In Europe, Women's Shoe Style Choices Reflect National Identities

French women buy more shoes each year than their other European counterparts. But what KIND of shoes says even more. Italian women are more apt to go for high heels...and others?

(Maegan Tintari)
(Maegan Tintari)

LA STAMPA/Worldcrunch*

From Cinderella to the girls of Sex and The City, women have always been obsessed with shoes. That obsession, it seems, extends all around the word, even if the kind and style of shoes might change. Now, a new survey attempts to quantify and qualify the links between nationality and footwear.

For starters, American women buy more shoes than Europeans, according to data by National Trade Sources and Research specialists, Euromonitor, Mintel, in a survey commissioned by Spartoo.com, a European online retailer of footwear.

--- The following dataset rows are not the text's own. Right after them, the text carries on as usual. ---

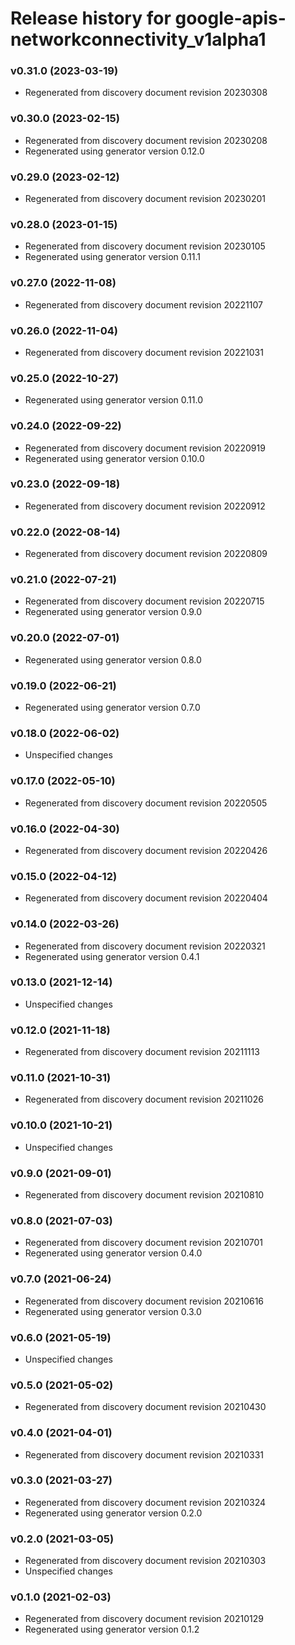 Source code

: # Release history for google-apis-networkconnectivity_v1alpha1

### v0.31.0 (2023-03-19)

* Regenerated from discovery document revision 20230308

### v0.30.0 (2023-02-15)

* Regenerated from discovery document revision 20230208
* Regenerated using generator version 0.12.0

### v0.29.0 (2023-02-12)

* Regenerated from discovery document revision 20230201

### v0.28.0 (2023-01-15)

* Regenerated from discovery document revision 20230105
* Regenerated using generator version 0.11.1

### v0.27.0 (2022-11-08)

* Regenerated from discovery document revision 20221107

### v0.26.0 (2022-11-04)

* Regenerated from discovery document revision 20221031

### v0.25.0 (2022-10-27)

* Regenerated using generator version 0.11.0

### v0.24.0 (2022-09-22)

* Regenerated from discovery document revision 20220919
* Regenerated using generator version 0.10.0

### v0.23.0 (2022-09-18)

* Regenerated from discovery document revision 20220912

### v0.22.0 (2022-08-14)

* Regenerated from discovery document revision 20220809

### v0.21.0 (2022-07-21)

* Regenerated from discovery document revision 20220715
* Regenerated using generator version 0.9.0

### v0.20.0 (2022-07-01)

* Regenerated using generator version 0.8.0

### v0.19.0 (2022-06-21)

* Regenerated using generator version 0.7.0

### v0.18.0 (2022-06-02)

* Unspecified changes

### v0.17.0 (2022-05-10)

* Regenerated from discovery document revision 20220505

### v0.16.0 (2022-04-30)

* Regenerated from discovery document revision 20220426

### v0.15.0 (2022-04-12)

* Regenerated from discovery document revision 20220404

### v0.14.0 (2022-03-26)

* Regenerated from discovery document revision 20220321
* Regenerated using generator version 0.4.1

### v0.13.0 (2021-12-14)

* Unspecified changes

### v0.12.0 (2021-11-18)

* Regenerated from discovery document revision 20211113

### v0.11.0 (2021-10-31)

* Regenerated from discovery document revision 20211026

### v0.10.0 (2021-10-21)

* Unspecified changes

### v0.9.0 (2021-09-01)

* Regenerated from discovery document revision 20210810

### v0.8.0 (2021-07-03)

* Regenerated from discovery document revision 20210701
* Regenerated using generator version 0.4.0

### v0.7.0 (2021-06-24)

* Regenerated from discovery document revision 20210616
* Regenerated using generator version 0.3.0

### v0.6.0 (2021-05-19)

* Unspecified changes

### v0.5.0 (2021-05-02)

* Regenerated from discovery document revision 20210430

### v0.4.0 (2021-04-01)

* Regenerated from discovery document revision 20210331

### v0.3.0 (2021-03-27)

* Regenerated from discovery document revision 20210324
* Regenerated using generator version 0.2.0

### v0.2.0 (2021-03-05)

* Regenerated from discovery document revision 20210303
* Unspecified changes

### v0.1.0 (2021-02-03)

* Regenerated from discovery document revision 20210129
* Regenerated using generator version 0.1.2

Among Europeans, French women buy the largest number of shoes: an average of six pairs of shoes a year. A pair of smart stilettos, maybe by Christian Louboutin, ballerinas, like the favorite of the former first lady Carla Bruni, are de rigueur in a fashionable French closet.

English women buy an average of 5.4 pairs of shoes a year. They wear the brands Pretty Ballerinas and Manolo Blahnik, like the super model Kate Moss does, but also something more rock and punk, often with studs. Dr.Martens boots are always trendy in the UK.

Italian women (who buy an average of 5.2 pairs a year) go crazy for high heels. An Italian fashionista would easily wear 5-inch stilettos even for a simple happy hour. On the other hand, Northern Europeans are more sporty. In Holland and Belgium women buy mainly comfortable sneakers.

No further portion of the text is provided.